Menyampaikan secara terbuka kekecewaan terhadap jajaran yang dipimpin sendiri, pada wilayah kewenangan yang sepenuhnya di bawah kendalinya, mau tidak mau mengundang sejumlah kecurigaan.
Pertama, seperti yang disampaikan di atas tadi, apakah benar kegelisahannya sudah begitu parah hingga mengarah putus asa?

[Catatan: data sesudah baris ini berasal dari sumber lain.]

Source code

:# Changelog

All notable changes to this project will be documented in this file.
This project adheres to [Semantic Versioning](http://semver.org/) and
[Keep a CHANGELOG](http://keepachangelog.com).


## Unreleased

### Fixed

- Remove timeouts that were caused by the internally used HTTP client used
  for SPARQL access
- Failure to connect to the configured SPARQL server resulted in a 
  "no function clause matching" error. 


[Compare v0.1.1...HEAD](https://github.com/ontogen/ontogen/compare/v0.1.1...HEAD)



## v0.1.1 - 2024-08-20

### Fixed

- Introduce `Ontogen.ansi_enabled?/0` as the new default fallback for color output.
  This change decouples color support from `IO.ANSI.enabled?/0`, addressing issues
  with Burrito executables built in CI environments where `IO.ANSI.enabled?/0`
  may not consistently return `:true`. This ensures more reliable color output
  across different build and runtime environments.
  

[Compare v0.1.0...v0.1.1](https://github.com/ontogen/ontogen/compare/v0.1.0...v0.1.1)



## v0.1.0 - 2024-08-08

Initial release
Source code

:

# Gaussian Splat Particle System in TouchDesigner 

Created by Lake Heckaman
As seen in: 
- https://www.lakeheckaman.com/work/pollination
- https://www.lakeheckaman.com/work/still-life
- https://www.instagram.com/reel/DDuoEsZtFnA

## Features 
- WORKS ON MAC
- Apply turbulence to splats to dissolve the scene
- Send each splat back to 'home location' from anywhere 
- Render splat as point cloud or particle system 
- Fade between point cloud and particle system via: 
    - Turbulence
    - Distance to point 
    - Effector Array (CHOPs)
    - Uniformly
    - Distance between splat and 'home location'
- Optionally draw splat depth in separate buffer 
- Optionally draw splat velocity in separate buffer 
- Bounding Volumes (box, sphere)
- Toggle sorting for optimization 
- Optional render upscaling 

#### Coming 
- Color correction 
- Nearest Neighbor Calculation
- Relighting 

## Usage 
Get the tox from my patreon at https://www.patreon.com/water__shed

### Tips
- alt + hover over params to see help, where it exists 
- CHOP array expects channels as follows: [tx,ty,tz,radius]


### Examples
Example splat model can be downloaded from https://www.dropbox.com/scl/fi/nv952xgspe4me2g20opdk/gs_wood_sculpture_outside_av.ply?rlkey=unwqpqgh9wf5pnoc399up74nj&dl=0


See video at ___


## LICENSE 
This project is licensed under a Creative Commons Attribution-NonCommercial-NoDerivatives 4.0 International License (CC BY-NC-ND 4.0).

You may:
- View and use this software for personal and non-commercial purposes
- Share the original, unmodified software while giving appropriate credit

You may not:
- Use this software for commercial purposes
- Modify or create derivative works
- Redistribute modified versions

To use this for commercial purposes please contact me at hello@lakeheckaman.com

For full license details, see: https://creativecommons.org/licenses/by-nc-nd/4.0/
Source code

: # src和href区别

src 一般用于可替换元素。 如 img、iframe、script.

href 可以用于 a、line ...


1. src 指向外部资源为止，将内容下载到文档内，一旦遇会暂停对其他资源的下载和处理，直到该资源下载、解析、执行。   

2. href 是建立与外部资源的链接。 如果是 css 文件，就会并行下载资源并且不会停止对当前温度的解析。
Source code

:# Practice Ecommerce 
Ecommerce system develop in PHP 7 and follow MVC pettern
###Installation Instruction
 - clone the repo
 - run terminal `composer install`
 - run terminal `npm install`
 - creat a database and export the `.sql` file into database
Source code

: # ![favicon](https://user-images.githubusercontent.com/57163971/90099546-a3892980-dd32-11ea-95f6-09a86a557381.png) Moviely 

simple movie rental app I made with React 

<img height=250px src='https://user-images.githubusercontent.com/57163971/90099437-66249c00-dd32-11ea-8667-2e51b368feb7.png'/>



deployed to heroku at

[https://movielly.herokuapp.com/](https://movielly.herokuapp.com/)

Sebab, ungkapan tersebut, sedikit banyak akan mempermalukan pimpinan atau pejabat teras yang terkait. Mungkin mereka sudah bekerja mati-matian. Tapi tetap tak berhasil. Bukan tak mungkin pula jika ada alasan berbeda selain soal kebecusan tadi. Hal yang bisa diidentifikasi kalau dia bersedia dan mampu 'mengaudit' anak buahnya. Terkait pemahaman kewenangan, tugas, maupun tanggung jawab yang sudah diserahkan. Setelah itu, baru bisa dimaklumi apakah yang bersangkutan becus atau tidak.
Tapi mungkin pula karena syarat cukup dan perlunya tak pernah beliau penuhi. Atau perintah yang disampaikan bertentangan dengan kewenangan, tugas, maupun tanggung jawab lain yang diberikan. Baik terhadap pejabat yang bersangkutan maupun kepada instansi yang lain. Hal yang menyebabkan mereka yang di bawah bingung sendiri.
Hanya Jokowi yang tahu.
+++
Apakah mungkin Jokowi ingin 'mengadu' kepada sosok-sosok berpengaruh yang mrmpengaruhinya?
Bahwa orang-orang yang dititipkan untuk dipilih dan diangkatnya, tak kompeten. Atau saran -- tentu bukan perintah karena beliau adalah pemimpin tertinggi -- yang diturutinya jadi masalah. Artinya, dia kecewa karena tak berdaya.
Kalau demikian, berarti Joko Widodo tak merdeka. Mungkin ada definisi baru tentang 'prerogatif' yang belum dimaklumi khalayak luas.
Persoalannya, mungkinkah kekuatan-kekuatan hebat itu bersimpati terhadap kekecewaan terbuka yang diutarakan Joko Widodo?
+++
Tapi jangan-jangan Joko Widodo ingin 'curcol' kepada masyarakat luas, terutama mereka yang telah memilihnya kembali kemarin?